I haven’t been able to update for a while, because I was pretty sick for the last week. So the challenge got a bit of a pause.
This week I’ve been really observing the dichotomy present in our relationship with money and how we communicate about it.
On one hand you have the practical side: those who encourage budgeting, investing, saving, etc.
On the other you have the more LOA / vibrationally-aware side: those who say that the important thing is how we feel about money, and not actually what we do with it.
Sometimes these two perspectives feel a bit like matter and antimatter: if they were ever to come together, the universe might explode.
I might have mentioned before a book I read in the past, Becoming Rich by Genevieve Davis.
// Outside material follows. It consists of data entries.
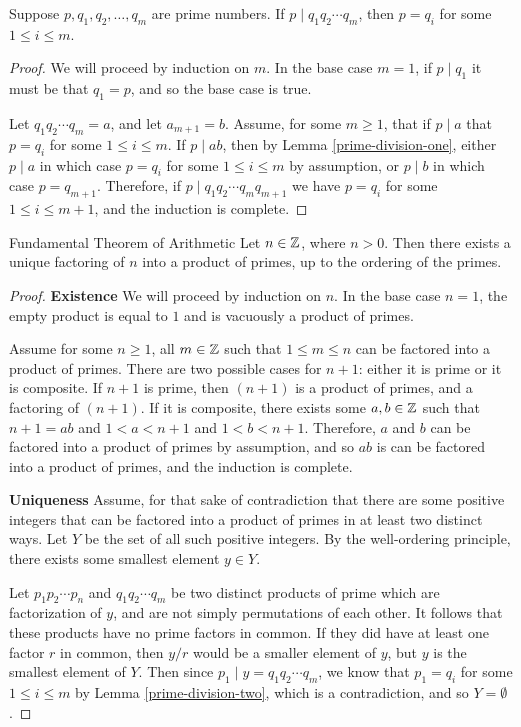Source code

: \begin{lemma}\label{prime-division-two}
    Suppose $p, q_1, q_2, \ldots, q_m$ are prime numbers. If $p \mid q_1q_2\cdots q_m$, then $p = q_i$ for some $1 \leq i \leq m$.
\end{lemma}

\begin{proof}
    We will proceed by induction on $m$. In the base case $m = 1$, if $p\mid q_1$ it must be that $q_1 = p$, and so the base case is true.

    Let $q_1q_2\cdots q_m = a$, and let $a_{m+1} = b$. Assume, for some $m \geq 1$, that if $p \mid a$ that $p = q_i$ for some $1 \leq i \leq m$. If $p \mid ab$, then by Lemma \ref{prime-division-one}, either $p \mid a$ in which case $p = q_i$ for some $1 \leq i \leq m$ by assumption, or  $p \mid b$ in which case $p = q_{m+1}$. Therefore, if $p \mid q_1q_2\cdots q_mq_{m+1}$ we have $p = q_i$ for some $1 \leq i \leq m+1$, and the induction is complete.
\end{proof}

\begin{thm}\label{fundmental-theorem-arithmetic}Fundamental Theorem of Arithmetic\proofbreak
    Let $n \in \mathbb{Z}$, where $n > 0$. Then there exists a unique factoring of $n$ into a product of primes, up to the ordering of the primes.
\end{thm}

\begin{proof}\proofbreak
\textbf{Existence} We will proceed by induction on $n$. In the base case $n=1$, the empty product is equal to $1$ and is vacuously a product of primes.

Assume for some $n \geq 1$, all $m \in \mathbb{Z}$ such that $1 \leq m \leq n$ can be factored into a product of primes. There are two possible cases for $n+1$: either it is prime or it is composite. If $n+1$ is prime, then $(n+1)$ is a product of primes, and a factoring of $(n+1)$. If it is composite, there exists some $a, b \in \mathbb{Z}$ such that $n+1 = ab$ and $1 < a < n+1$ and $1 < b < n+1$. Therefore, $a$ and $b$ can be factored into a product of primes by assumption, and so $ab$ is can be factored into a product of primes, and the induction is complete.

\textbf{Uniqueness} Assume, for that sake of contradiction that there are some positive integers that can be factored into a product of primes in at least two distinct ways. Let $Y$ be the set of all such positive integers. By the well-ordering principle, there exists some smallest element $y \in Y$.

Let $p_1p_2\cdots p_n$ and $q_1q_2\cdots q_m$ be two distinct products of prime which are factorization of $y$, and are not simply permutations of each other. It follows that these products have no prime factors in common. If they did have at least one factor $r$ in common, then $y/r$ would be a smaller element of $y$, but $y$ is the smallest element of $Y$. Then since $p_1 \mid y = q_1q_2\cdots q_m$, we know that $p_1 = q_i$ for some $1 \leq i \leq m$ by Lemma \ref{prime-division-two}, which is a contradiction, and so $Y = \emptyset$.
\end{proof}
In that book she did mix these two perspectives: discussing the importance of feeling good about money, but also the necessity of managing it well.
Even though it received a lot of positive reviews, it was surprising to me the vehemence with which many people disparaged her book. Many people dismissed it as being nothing but a book on “money management”, as though that were some foreign concept to the law of attraction.
I recently listened to a podcast from the guy who created my favorite budgeting software. he did an experiment where he attempted to go an entire year without budgeting his money in detail. And he said that the end result for him was that his bank balance actually declined throughout the year, even though he had no clear idea on how that might have happened. He hadn’t made any major purchases or really changed his money habits at all, but the lessened awareness of his money situation still caused a net decline.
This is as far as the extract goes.